So... maybe these explain why ～を終わる is more commonly heard than ～を終える in conversation (in situations where they're interchangeable, of course), no?


----------



## Flaminius

*Schokolade*, thanks for pointing at 明鏡国語辞典.


> 「～を終わる」は中間的な言い方で、自分の意図にかかわりなく終了する意。「これで挨拶を終えます」というと、話し手の意図が前面に押し出されすぎるため、一般には「～を終わります」という穏やかな言い方になる。



It is indeed a sound explanation of how これで私の質問を終わります, これで授業を終わります and ニュースを終わります sound more natural.  It also explains the perceived willful involvement of the speakier in を終わる.  Alas, contrary to my expectation, it is just a secondary impression arising from the fact that this is a preferred expression in certain speech acts (type of actions performed by the speeches that represent them).


----------



## 82riceballs

Thanks for everyone's responses! I want to ask a few follow up questions before I summarize all our findings.



wind-sky-wind said:


> I don't think it meaningful to compare "...が終わる" and "...を終える."
> The fact that "...を終える" itself is used to a certain degree is important.
> In order to express the transitive "to finish something" or "to complete something,"
> "...を終える" is a very common expression.
> 
> Let's try searching in Twitter.
> 
> 終える - Twitter検索
> 
> 一生を終える
> 人生を終える
> 仕事を終える
> シーズンを終える
> 試合を終える
> 無事（...を）終える



Hi Wind-sky-wind, thanks for your response! I know that sometimes people write slightly more formally on social media than the way they speak to friends, because they are writing for an audience. Would you say this is the case or do you find these examples totally appropriate for casual speech? May I also ask when you use 終える in casual speech, if you do? 

I also wonder if this might be due to personal differences?
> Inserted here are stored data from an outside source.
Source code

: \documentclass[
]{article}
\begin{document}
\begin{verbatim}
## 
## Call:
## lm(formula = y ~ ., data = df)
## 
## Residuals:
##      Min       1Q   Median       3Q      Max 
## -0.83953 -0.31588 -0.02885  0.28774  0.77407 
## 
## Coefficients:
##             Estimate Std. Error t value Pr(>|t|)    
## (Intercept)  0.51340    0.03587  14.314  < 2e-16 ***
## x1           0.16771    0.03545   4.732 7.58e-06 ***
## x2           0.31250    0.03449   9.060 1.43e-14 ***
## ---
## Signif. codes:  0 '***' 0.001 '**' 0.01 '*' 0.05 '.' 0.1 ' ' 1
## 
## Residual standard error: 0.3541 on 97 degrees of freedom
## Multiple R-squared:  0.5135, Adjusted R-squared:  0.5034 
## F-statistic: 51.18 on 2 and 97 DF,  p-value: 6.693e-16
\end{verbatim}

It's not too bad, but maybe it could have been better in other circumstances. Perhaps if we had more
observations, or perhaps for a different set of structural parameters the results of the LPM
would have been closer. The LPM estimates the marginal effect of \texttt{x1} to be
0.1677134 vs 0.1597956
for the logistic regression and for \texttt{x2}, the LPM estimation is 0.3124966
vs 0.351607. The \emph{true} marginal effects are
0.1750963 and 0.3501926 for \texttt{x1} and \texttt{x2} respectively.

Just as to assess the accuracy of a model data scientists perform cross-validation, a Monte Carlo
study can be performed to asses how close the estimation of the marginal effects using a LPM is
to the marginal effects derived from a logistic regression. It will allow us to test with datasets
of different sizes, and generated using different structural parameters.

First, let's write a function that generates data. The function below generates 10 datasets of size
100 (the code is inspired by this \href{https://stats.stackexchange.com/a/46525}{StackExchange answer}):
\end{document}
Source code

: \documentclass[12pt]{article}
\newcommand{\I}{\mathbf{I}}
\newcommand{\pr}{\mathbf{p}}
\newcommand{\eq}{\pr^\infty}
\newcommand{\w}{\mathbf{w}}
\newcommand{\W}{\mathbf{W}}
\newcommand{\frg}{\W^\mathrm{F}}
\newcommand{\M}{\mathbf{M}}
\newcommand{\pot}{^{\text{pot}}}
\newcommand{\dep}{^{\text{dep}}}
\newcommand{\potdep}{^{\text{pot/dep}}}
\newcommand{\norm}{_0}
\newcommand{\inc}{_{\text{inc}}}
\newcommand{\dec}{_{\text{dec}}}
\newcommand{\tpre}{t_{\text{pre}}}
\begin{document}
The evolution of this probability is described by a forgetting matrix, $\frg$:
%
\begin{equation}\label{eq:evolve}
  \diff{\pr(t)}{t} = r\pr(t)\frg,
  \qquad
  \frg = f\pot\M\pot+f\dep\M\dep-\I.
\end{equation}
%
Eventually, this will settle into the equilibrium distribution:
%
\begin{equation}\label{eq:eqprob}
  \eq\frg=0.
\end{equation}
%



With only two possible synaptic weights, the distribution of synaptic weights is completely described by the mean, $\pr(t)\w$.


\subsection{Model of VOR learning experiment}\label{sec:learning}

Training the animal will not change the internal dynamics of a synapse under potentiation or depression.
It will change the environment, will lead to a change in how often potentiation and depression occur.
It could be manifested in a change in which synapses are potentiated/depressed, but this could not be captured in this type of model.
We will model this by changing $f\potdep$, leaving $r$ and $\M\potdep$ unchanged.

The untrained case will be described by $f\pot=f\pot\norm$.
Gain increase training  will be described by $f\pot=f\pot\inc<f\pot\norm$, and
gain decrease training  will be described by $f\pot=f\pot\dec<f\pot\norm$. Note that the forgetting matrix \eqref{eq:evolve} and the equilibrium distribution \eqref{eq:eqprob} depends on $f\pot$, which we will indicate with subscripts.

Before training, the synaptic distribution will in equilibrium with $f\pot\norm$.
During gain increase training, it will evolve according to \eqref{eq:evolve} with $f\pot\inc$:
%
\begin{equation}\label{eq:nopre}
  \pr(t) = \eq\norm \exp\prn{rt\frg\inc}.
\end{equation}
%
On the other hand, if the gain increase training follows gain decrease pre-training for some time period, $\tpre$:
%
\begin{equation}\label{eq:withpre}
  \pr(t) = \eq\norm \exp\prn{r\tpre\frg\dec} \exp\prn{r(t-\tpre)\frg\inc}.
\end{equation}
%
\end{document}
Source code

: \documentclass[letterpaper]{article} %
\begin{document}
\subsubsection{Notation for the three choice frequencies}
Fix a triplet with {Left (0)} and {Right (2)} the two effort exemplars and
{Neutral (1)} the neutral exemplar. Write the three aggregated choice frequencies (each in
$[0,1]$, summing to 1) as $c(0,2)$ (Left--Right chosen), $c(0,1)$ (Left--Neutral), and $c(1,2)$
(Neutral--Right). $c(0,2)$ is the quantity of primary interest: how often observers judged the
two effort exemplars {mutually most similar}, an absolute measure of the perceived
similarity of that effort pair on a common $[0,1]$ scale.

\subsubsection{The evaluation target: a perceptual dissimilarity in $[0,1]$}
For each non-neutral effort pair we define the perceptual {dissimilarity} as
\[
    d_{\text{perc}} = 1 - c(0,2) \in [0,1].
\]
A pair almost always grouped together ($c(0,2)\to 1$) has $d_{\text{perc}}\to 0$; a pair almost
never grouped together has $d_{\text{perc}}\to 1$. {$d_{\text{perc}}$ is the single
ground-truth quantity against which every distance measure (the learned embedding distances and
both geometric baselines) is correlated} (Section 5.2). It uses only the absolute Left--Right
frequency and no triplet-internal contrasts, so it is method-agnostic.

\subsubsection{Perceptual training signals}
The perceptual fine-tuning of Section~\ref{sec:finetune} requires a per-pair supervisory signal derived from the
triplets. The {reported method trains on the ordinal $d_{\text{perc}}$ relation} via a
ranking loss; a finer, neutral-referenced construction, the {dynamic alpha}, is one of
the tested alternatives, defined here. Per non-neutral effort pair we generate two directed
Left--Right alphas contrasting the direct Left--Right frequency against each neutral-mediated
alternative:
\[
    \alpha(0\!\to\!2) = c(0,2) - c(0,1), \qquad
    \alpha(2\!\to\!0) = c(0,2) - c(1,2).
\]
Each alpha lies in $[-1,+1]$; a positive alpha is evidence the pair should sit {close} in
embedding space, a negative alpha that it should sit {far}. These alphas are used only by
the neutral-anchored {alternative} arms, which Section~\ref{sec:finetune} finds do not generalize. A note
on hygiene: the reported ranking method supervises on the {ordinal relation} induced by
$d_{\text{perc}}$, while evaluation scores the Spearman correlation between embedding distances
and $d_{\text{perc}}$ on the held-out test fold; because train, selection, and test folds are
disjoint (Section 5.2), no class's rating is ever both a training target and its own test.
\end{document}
For instance, in English, there are certain things that I say that many other Americans might find formal/literary. e.g. replying to a text message that says "see you tomorrow" with "likewise". (now that I think of it, if a non-native English speaker used "likewise" on me, I might find it a bit strange... I wonder if this would be the same of a foreigner using 終える...)


----------



## Schokolade

Flaminius said:


> contrary to my expectation, it is just a secondary impression arising from the fact that this is a preferred expression in certain speech acts (type of actions performed by the speeches that represent them).



Hee my poor brain didn't even notice these sentences (これで質問を終わります、授業を終わります、ニュースを終わります) are all 遂行文. Yes, を終わります is definitely preferred over を終えます or を終わらせます in 遂行文. Now I'm not sure whether we still prefer ～を終わります (using 終わる as a transitive verb) outside 遂行文(performative sentence) and 複合動詞(compound verb). Maaaybe we say 仕事*を終わった*ら飲みに行こう or 早く仕事*を終わって*帰りたい or 今日は会議*を*３時に*終わった* in casual (or, sloppy?) speech, but I have a feeling that we'd rather say like 仕事*が*終わったら飲みに行こう, 早く仕事を*終わらせて*帰りたい, 今日は会議*が*３時に終わった... (← still avoiding 終える...)


----------



## 82riceballs

Very fascinating! This distinction makes a lot of sense to me. it was also my impression that people say 仕事(が)終わった and 仕事を終わらせる, so neither を終わる or を終える.

In case anyone else also doesn't know what a performative sentence is, I found this helpful definition on wiki:

"*Performative verbs* are verbs carried out simply by means of uttering them aloud. When a judge sentences someone to jail time, for example, the action is completed when he or she says, _"I hereby sentence you to five years in prison,"_ or the like. Compare this with the sentence, _"I run every day,"_in which the verb "run" merely _represents_ the action of moving quickly.

One can identify a performative verb by using the "Hereby" Test such as the:

_I hereby confer upon you the rank of Second Lieutenant.
I hereby promise to buy you some ice cream._


----------



## frequency

82riceballs said:


> 仕事(が)終わった and 仕事を終わらせる, so neither を終わる or を終える.



仕事を終えたら飲みに行こう。
There's somebody who will finish the work. Suppose 私が is omitted in it. The speaker says that he only finishes his work. If he says 彼女が仕事を終えたら, there's a woman and she = finishes.
The casual version is 仕事を終わらせたら飲みに行こう。

仕事が終わったら飲みにいこう。
The people/person who finishes the work is unidentified. So the work has been done by unidentified several people. So he says 仕事が終わる (not mentioning who does).


----------